__Problem to work on__. If a line includes "homeowners", copy it out of the entries.

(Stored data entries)
────────

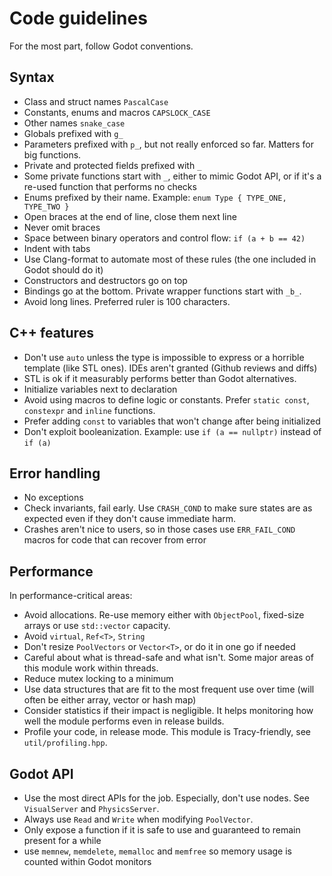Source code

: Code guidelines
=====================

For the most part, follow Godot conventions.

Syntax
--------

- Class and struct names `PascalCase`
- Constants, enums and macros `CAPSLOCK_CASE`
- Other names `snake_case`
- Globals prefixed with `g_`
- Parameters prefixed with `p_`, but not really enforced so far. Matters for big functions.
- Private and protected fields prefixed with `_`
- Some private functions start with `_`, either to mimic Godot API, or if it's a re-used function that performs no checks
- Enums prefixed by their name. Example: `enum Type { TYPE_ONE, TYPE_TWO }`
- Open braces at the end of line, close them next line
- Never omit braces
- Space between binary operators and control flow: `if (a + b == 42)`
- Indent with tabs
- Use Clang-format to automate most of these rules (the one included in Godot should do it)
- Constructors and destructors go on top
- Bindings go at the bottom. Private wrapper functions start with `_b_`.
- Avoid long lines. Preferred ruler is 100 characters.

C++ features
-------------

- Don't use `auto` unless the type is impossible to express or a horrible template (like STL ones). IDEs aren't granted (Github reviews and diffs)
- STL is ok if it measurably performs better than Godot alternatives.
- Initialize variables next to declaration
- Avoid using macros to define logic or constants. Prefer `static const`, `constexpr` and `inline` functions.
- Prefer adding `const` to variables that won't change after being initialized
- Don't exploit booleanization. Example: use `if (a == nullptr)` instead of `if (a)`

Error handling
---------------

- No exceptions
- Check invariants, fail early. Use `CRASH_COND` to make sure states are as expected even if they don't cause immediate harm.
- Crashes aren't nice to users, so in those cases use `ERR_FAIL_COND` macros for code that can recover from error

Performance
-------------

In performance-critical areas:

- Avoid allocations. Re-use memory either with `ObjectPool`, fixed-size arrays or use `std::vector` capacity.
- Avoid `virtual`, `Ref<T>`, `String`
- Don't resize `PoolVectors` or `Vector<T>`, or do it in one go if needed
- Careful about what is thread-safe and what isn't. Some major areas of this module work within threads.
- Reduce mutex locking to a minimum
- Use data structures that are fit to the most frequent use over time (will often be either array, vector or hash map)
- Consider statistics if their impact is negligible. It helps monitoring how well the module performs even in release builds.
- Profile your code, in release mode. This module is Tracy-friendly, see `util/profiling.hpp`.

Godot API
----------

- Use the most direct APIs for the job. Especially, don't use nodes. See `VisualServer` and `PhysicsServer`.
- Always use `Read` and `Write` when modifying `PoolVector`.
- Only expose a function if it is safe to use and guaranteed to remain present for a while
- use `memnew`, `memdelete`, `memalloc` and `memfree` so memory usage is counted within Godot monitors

────────

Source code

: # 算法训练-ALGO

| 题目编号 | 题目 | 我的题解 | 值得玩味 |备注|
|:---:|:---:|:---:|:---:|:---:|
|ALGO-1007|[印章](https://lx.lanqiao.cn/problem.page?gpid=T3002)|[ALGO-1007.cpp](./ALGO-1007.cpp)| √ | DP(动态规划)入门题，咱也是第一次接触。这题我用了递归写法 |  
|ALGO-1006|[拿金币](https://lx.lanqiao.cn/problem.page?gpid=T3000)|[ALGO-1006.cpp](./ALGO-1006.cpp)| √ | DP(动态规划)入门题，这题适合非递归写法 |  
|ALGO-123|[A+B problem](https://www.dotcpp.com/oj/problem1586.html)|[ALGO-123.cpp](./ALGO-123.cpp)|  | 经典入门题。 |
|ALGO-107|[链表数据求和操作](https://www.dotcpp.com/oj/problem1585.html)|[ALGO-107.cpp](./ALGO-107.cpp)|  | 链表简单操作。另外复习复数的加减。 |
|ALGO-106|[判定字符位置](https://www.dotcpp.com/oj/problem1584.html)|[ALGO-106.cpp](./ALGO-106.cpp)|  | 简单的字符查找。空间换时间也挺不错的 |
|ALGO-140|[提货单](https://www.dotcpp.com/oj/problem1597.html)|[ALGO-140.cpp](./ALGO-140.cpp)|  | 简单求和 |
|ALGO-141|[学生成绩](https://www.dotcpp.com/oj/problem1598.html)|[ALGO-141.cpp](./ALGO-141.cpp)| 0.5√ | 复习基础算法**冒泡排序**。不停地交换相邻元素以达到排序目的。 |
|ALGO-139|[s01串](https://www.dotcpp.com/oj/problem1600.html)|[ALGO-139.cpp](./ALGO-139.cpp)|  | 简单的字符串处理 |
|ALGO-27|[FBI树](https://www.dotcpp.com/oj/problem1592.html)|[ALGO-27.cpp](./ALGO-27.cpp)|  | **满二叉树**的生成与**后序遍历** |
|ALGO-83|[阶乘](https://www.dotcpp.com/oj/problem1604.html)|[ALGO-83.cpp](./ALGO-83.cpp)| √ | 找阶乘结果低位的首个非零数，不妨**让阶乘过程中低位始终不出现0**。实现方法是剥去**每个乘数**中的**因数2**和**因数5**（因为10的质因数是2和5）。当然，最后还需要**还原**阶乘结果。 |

────────

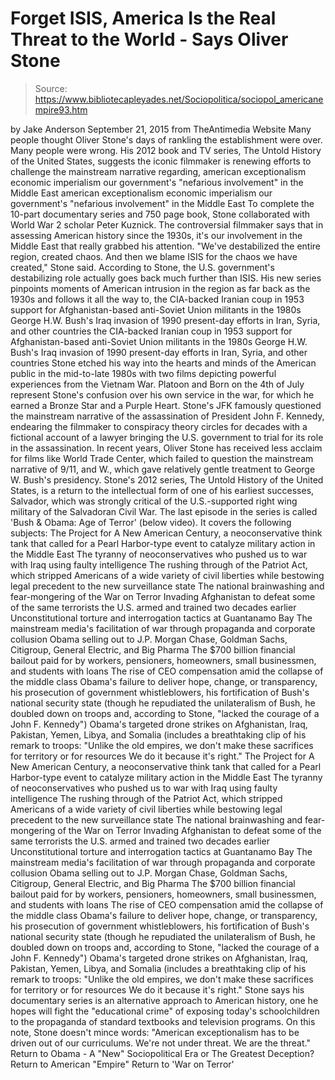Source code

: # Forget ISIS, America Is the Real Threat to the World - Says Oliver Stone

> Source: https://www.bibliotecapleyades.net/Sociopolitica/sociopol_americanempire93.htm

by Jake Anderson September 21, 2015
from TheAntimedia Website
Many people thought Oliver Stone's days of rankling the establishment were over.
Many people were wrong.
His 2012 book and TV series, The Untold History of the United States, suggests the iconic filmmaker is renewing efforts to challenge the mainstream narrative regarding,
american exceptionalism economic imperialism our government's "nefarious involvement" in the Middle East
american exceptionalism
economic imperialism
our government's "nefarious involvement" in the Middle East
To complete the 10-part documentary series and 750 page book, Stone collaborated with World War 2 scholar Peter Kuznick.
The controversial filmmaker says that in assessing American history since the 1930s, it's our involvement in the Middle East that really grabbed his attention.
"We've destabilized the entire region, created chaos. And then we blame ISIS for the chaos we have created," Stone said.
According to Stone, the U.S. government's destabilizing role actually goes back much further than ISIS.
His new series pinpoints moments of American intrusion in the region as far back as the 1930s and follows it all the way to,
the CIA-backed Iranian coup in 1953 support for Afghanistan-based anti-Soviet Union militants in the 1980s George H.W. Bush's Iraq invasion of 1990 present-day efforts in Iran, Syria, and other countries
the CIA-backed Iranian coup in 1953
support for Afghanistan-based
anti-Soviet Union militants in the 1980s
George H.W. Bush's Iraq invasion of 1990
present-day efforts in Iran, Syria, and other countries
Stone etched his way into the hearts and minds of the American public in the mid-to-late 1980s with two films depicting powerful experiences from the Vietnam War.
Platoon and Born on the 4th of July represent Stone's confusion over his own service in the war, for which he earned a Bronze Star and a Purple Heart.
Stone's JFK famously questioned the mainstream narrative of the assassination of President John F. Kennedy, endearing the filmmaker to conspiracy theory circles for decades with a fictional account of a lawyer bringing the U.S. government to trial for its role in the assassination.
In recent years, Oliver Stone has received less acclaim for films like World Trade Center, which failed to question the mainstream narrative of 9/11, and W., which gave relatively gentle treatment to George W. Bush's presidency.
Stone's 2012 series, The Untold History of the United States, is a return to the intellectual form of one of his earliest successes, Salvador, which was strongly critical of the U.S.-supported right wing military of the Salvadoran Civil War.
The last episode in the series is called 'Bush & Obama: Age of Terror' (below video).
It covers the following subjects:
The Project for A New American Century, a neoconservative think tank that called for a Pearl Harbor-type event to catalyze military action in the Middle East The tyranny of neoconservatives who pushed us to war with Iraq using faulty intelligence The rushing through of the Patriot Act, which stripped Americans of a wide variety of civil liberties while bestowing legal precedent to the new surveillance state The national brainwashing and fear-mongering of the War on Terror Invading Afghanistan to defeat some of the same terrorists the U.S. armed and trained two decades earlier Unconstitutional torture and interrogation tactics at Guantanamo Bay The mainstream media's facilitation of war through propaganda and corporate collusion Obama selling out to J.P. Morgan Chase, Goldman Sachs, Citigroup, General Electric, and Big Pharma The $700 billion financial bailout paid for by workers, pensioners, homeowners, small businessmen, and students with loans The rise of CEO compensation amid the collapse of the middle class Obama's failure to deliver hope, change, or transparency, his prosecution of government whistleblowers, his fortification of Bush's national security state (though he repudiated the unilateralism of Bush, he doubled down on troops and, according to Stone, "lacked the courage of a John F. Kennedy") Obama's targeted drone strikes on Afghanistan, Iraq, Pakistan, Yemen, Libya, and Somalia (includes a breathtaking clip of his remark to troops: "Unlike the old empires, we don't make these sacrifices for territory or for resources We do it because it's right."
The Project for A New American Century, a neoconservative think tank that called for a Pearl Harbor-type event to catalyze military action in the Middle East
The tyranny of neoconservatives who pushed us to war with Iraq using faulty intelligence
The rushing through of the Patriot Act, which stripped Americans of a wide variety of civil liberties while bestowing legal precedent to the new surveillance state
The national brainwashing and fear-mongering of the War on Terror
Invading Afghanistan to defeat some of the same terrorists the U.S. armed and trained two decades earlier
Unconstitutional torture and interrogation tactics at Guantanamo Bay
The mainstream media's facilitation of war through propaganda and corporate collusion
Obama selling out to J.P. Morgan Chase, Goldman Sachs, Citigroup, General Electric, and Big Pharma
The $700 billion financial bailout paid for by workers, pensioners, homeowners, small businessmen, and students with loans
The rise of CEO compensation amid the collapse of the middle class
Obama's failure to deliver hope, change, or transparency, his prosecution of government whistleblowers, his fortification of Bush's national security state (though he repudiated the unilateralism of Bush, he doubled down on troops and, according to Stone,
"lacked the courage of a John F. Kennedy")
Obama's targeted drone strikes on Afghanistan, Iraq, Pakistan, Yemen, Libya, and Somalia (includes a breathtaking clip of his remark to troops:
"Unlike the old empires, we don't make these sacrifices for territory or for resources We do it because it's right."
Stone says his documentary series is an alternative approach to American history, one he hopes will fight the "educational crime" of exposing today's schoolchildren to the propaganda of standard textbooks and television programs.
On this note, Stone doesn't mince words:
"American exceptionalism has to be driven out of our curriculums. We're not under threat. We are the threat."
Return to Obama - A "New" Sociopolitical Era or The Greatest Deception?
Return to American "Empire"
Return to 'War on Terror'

────────

__Written answer__.
The Project for A New American Century, a neoconservative think tank that called for a Pearl Harbor-type event to catalyze military action in the Middle East The tyranny of neoconservatives who pushed us to war with Iraq using faulty intelligence The rushing through of the Patriot Act, which stripped Americans of a wide variety of civil liberties while bestowing legal precedent to the new surveillance state The national brainwashing and fear-mongering of the War on Terror Invading Afghanistan to defeat some of the same terrorists the U.S. armed and trained two decades earlier Unconstitutional torture and interrogation tactics at Guantanamo Bay The mainstream media's facilitation of war through propaganda and corporate collusion Obama selling out to J.P. Morgan Chase, Goldman Sachs, Citigroup, General Electric, and Big Pharma The $700 billion financial bailout paid for by workers, pensioners, homeowners, small businessmen, and students with loans The rise of CEO compensation amid the collapse of the middle class Obama's failure to deliver hope, change, or transparency, his prosecution of government whistleblowers, his fortification of Bush's national security state (though he repudiated the unilateralism of Bush, he doubled down on troops and, according to Stone, "lacked the courage of a John F. Kennedy") Obama's targeted drone strikes on Afghanistan, Iraq, Pakistan, Yemen, Libya, and Somalia (includes a breathtaking clip of his remark to troops: "Unlike the old empires, we don't make these sacrifices for territory or for resources We do it because it's right."
The $700 billion financial bailout paid for by workers, pensioners, homeowners, small businessmen, and students with loans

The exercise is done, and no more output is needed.